(Plain-text document sources)
--*--

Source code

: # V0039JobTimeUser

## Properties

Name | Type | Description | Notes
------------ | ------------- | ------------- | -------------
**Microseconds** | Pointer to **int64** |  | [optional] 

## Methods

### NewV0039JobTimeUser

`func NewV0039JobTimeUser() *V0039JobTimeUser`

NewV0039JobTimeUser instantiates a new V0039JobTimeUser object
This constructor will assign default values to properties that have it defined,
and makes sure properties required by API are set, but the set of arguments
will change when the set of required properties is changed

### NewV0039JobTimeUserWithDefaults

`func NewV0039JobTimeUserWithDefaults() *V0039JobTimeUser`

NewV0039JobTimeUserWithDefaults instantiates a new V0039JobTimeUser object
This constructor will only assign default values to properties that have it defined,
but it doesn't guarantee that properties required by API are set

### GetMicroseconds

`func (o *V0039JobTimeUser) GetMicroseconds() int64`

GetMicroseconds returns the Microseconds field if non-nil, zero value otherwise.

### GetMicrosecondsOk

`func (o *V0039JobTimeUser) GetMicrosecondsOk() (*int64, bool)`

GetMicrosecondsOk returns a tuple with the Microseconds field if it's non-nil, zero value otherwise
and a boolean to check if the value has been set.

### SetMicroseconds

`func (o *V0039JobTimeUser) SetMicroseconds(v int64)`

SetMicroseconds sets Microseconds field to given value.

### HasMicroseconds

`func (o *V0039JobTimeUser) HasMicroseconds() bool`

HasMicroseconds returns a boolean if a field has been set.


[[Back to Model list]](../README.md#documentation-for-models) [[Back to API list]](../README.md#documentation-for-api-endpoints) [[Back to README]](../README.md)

--*--

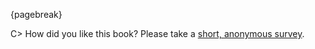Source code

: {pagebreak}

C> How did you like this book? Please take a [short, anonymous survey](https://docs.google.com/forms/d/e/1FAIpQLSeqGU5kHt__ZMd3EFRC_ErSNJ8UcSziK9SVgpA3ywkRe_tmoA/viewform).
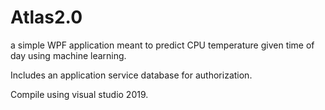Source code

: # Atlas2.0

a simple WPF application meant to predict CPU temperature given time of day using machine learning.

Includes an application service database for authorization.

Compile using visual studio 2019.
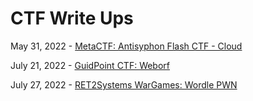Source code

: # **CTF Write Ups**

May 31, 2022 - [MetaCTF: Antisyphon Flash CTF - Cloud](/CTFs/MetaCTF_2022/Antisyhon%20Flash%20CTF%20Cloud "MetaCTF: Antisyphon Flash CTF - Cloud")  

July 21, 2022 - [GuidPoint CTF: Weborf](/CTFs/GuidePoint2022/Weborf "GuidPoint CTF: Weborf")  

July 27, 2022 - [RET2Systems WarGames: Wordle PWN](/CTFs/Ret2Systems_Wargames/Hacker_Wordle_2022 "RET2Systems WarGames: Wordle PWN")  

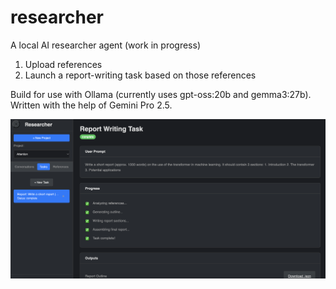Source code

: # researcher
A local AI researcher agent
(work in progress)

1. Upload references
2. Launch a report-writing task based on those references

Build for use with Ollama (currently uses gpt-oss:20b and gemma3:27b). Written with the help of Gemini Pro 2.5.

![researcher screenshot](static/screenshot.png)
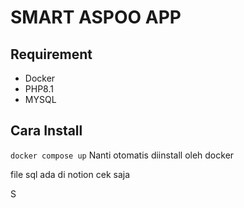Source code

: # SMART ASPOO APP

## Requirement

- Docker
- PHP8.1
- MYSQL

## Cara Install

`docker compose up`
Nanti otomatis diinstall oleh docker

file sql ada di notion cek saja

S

--*--

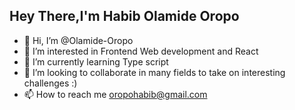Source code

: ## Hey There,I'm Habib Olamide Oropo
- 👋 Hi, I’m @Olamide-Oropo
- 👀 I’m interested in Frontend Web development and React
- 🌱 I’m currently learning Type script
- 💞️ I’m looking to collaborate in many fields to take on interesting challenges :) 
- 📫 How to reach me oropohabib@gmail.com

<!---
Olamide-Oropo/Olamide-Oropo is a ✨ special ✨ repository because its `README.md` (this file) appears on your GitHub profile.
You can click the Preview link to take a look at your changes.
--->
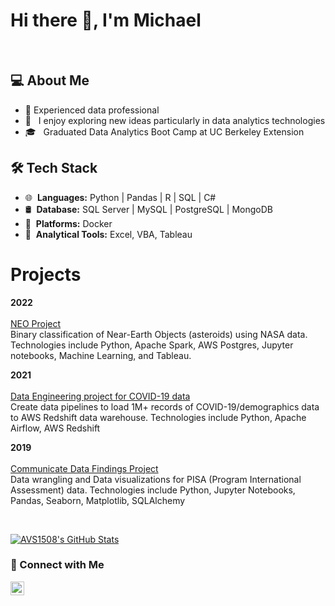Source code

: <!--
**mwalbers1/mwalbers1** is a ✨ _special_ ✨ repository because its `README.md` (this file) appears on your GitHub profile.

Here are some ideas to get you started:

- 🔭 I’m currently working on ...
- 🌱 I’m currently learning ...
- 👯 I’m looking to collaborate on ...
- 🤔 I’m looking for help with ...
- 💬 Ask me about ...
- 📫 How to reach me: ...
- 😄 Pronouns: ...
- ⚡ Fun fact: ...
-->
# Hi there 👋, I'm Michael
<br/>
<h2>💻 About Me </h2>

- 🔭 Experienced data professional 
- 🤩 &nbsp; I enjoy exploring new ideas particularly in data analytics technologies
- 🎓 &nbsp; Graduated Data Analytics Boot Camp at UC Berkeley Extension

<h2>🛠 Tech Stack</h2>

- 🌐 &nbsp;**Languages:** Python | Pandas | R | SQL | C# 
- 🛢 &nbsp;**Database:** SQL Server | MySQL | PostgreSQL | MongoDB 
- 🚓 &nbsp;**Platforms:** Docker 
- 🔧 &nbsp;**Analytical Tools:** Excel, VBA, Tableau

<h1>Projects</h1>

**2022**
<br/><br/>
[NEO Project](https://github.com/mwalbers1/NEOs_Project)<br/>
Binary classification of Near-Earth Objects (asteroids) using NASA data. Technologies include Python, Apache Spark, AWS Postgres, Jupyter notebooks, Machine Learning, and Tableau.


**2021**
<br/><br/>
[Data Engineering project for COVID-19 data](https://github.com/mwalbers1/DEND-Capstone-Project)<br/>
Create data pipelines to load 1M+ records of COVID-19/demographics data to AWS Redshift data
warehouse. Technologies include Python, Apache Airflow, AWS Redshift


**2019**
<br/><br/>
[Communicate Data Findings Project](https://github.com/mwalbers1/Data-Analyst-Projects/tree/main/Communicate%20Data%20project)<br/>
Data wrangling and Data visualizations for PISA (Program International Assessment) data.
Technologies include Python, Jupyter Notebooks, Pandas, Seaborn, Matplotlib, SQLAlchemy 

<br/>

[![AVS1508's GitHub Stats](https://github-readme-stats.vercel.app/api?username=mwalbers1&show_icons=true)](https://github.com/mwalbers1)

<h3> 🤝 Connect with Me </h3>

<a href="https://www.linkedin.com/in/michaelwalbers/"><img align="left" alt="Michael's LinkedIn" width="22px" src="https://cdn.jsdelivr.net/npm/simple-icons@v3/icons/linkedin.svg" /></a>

--*--

DESCRIPTION OF THE TASK :: Which lines of the data include the string "references"? Find them and copy each one.

EXERCISE ANSWER ::
1. Upload references
2. Launch a report-writing task based on those references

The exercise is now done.